> _Exercise requirements_
Determine how many lines of the material hold the word "diffusion", and answer with the number only.

◆ ◆ ◆ ◆ ◆

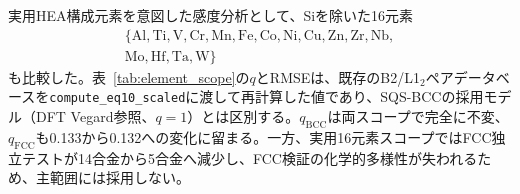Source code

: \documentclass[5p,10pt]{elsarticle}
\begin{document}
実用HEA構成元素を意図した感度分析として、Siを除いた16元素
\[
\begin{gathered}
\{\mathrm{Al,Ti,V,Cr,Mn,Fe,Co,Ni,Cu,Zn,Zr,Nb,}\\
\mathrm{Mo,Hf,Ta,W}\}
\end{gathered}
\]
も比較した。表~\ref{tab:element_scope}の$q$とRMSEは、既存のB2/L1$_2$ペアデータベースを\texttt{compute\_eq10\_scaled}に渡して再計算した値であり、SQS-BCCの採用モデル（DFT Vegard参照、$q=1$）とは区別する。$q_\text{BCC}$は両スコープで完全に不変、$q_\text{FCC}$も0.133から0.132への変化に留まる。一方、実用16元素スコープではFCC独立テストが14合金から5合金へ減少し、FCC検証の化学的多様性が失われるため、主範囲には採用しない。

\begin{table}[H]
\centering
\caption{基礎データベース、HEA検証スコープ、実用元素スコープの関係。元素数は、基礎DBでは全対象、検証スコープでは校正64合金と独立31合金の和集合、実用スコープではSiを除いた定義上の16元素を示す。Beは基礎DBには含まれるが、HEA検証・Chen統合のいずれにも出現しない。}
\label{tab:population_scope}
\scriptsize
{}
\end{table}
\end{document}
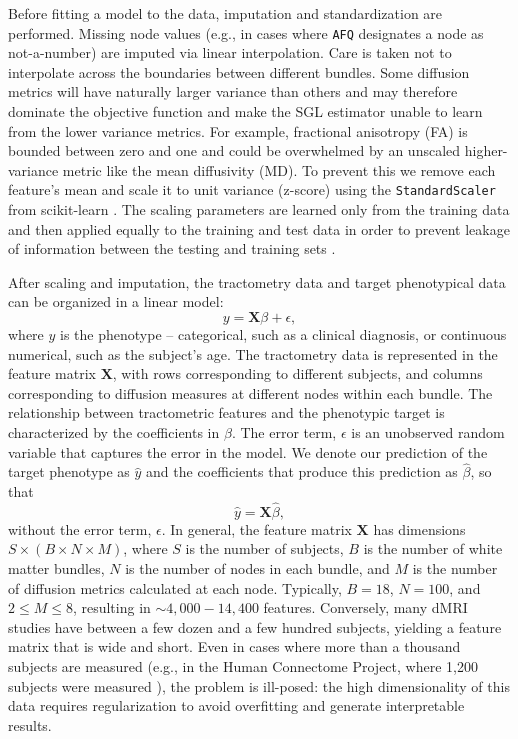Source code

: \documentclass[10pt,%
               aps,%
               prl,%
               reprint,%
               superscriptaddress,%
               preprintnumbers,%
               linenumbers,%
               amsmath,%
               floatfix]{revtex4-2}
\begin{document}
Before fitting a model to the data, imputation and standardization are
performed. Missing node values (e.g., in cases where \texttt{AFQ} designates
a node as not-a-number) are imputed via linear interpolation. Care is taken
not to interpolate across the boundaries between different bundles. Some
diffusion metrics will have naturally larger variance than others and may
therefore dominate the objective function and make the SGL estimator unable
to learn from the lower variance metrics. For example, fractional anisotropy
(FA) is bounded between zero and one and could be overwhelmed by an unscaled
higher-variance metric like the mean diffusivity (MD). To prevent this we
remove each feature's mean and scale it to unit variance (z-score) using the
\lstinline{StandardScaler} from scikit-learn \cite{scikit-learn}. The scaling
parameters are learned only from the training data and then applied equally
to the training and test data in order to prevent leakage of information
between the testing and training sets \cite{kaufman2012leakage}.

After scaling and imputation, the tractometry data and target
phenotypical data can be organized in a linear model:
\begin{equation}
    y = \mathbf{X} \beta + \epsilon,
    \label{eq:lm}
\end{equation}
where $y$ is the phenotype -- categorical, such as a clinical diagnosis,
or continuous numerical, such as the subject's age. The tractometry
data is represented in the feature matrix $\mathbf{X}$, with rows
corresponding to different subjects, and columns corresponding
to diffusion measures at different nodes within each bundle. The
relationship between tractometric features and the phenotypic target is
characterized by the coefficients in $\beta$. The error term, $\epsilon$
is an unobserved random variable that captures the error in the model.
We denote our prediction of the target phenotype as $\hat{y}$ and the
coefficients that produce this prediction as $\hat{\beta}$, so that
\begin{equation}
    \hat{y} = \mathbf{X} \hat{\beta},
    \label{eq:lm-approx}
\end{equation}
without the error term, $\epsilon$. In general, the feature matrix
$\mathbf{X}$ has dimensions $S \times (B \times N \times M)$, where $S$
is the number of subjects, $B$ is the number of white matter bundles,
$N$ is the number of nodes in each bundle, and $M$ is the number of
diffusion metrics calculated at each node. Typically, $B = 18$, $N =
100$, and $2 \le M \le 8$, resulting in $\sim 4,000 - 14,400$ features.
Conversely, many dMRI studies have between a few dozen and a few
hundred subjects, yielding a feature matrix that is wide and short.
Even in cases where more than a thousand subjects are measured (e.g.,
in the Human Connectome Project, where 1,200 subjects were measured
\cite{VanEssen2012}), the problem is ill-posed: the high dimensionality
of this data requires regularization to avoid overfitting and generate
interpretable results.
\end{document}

◆ ◆ ◆ ◆ ◆

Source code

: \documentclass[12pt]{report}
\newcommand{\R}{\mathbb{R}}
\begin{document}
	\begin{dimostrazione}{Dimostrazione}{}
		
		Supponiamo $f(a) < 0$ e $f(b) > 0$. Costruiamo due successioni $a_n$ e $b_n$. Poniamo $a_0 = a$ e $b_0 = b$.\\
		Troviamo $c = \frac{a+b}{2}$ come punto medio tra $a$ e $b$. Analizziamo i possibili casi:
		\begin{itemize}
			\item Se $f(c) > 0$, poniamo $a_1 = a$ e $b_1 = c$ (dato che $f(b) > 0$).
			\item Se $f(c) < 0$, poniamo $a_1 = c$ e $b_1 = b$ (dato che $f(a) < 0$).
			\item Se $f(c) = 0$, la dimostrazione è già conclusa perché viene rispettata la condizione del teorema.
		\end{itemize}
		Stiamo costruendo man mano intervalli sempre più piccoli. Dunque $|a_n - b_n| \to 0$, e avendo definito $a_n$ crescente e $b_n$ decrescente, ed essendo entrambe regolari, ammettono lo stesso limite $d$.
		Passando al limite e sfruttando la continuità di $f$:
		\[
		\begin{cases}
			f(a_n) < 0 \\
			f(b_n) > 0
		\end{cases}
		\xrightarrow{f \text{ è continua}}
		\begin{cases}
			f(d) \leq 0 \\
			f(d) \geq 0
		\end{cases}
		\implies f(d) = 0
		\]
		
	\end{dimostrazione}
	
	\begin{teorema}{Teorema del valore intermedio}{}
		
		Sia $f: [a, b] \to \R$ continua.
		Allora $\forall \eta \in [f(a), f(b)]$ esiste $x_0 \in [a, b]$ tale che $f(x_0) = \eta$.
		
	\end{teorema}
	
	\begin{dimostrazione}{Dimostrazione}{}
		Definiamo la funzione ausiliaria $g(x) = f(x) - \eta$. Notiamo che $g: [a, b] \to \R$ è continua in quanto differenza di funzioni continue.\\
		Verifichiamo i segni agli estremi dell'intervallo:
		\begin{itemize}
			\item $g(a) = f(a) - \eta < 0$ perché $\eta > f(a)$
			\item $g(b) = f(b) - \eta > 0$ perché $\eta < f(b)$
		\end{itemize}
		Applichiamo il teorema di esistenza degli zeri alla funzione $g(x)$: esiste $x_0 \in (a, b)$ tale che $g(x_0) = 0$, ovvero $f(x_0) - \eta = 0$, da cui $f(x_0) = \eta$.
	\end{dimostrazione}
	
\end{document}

◆ ◆ ◆ ◆ ◆

> _Response below_
3